Dataset content Start Marker

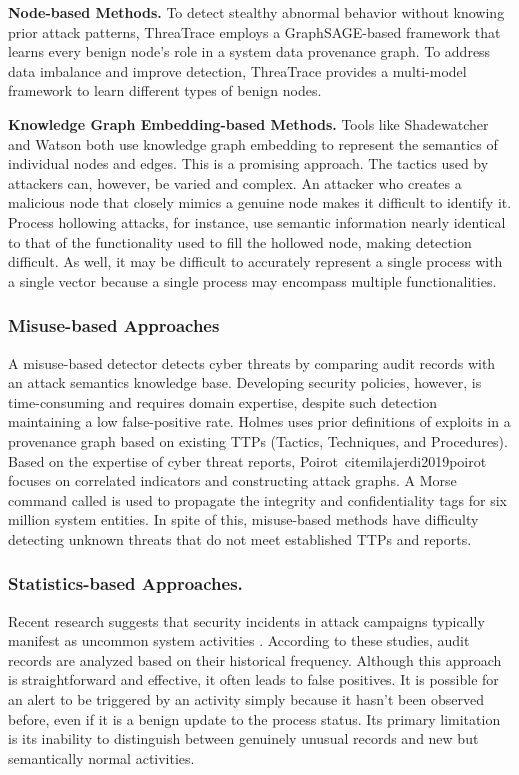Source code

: \noindent
{\bf Node-based Methods.} To detect stealthy abnormal behavior without knowing prior attack patterns, ThreaTrace\cite{wang2022threatrace} employs a GraphSAGE-based framework that learns every benign node's role in a system data provenance graph. To address data imbalance and improve detection, ThreaTrace provides a multi-model framework to learn different types of benign nodes.

\noindent
{\bf Knowledge Graph Embedding-based Methods.} Tools like Shadewatcher\cite{zengy2022shadewatcher} and Watson\cite{zeng2021watson} both use knowledge graph embedding to represent the semantics of individual nodes and edges. This is a promising approach. The tactics used by attackers can, however, be varied and complex. An attacker who creates a malicious node that closely mimics a genuine node makes it difficult to identify it. Process hollowing attacks, for instance, use semantic information nearly identical to that of the functionality used to fill the hollowed node, making detection difficult. As well, it may be difficult to accurately represent a single process with a single vector because a single process may encompass multiple functionalities.

\subsubsection{Misuse-based Approaches}
A misuse-based detector detects cyber threats by comparing audit records with an attack semantics knowledge base.
Developing security policies, however, is time-consuming and requires domain expertise, despite such detection maintaining a low false-positive rate.
Holmes \cite{milajerdi2019holmes} uses prior definitions of exploits in a provenance graph based on existing TTPs (Tactics, Techniques, and Procedures).
Based on the expertise of cyber threat reports, Poirot\
cite{milajerdi2019poirot} focuses on correlated indicators and constructing attack graphs.
A Morse command called \cite{hossain2020combating} is used to propagate the integrity and confidentiality tags for six million system entities.
In spite of this, misuse-based methods have difficulty detecting unknown threats that do not meet established TTPs and reports.

\subsubsection{Statistics-based Approaches.} Recent research suggests that security incidents in attack campaigns typically manifest as uncommon system activities \cite{liu2018towards,hassan2019nodoze,hassan2020we}. According to these studies, audit records are analyzed based on their historical frequency. Although this approach is straightforward and effective, it often leads to false positives. It is possible for an alert to be triggered by an activity simply because it hasn't been observed before,  even if it is a benign update to the process status. Its primary limitation is its inability to distinguish between genuinely unusual records and new but semantically normal activities.


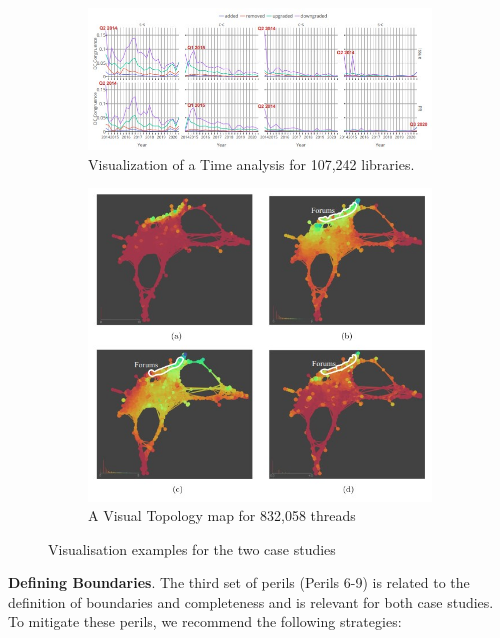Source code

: \begin{figure}[]
    \centering
    \begin{subfigure}{0.9\linewidth}
         \includegraphics[width=1.1\textwidth]{book/chapter-promisesandperils/pics/congruentViz.jpg}
         \caption{Visualization of a Time analysis for 107,242 libraries.}
     \end{subfigure}
     \begin{subfigure}{0.9\linewidth}
         \includegraphics[width=1\textwidth]{book/chapter-promisesandperils/pics/eclipseViz.jpg}
         \caption{A Visual Topology map for 832,058 threads}
     \end{subfigure}
    \caption{Visualisation examples for the two case studies}
    \label{fig:visCase}
\end{figure}

\smallskip\noindent\textbf{Defining Boundaries}.
The third set of perils (Perils 6-9) is related to the definition of boundaries and completeness and is relevant for both case studies. To mitigate these perils, we recommend the following strategies:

Dataset content End Marker

▸ **Exercise details**: Copy every line above that holds the word "threats".

▸ **Final answer**:
A misuse-based detector detects cyber threats by comparing audit records with an attack semantics knowledge base.
In spite of this, misuse-based methods have difficulty detecting unknown threats that do not meet established TTPs and reports.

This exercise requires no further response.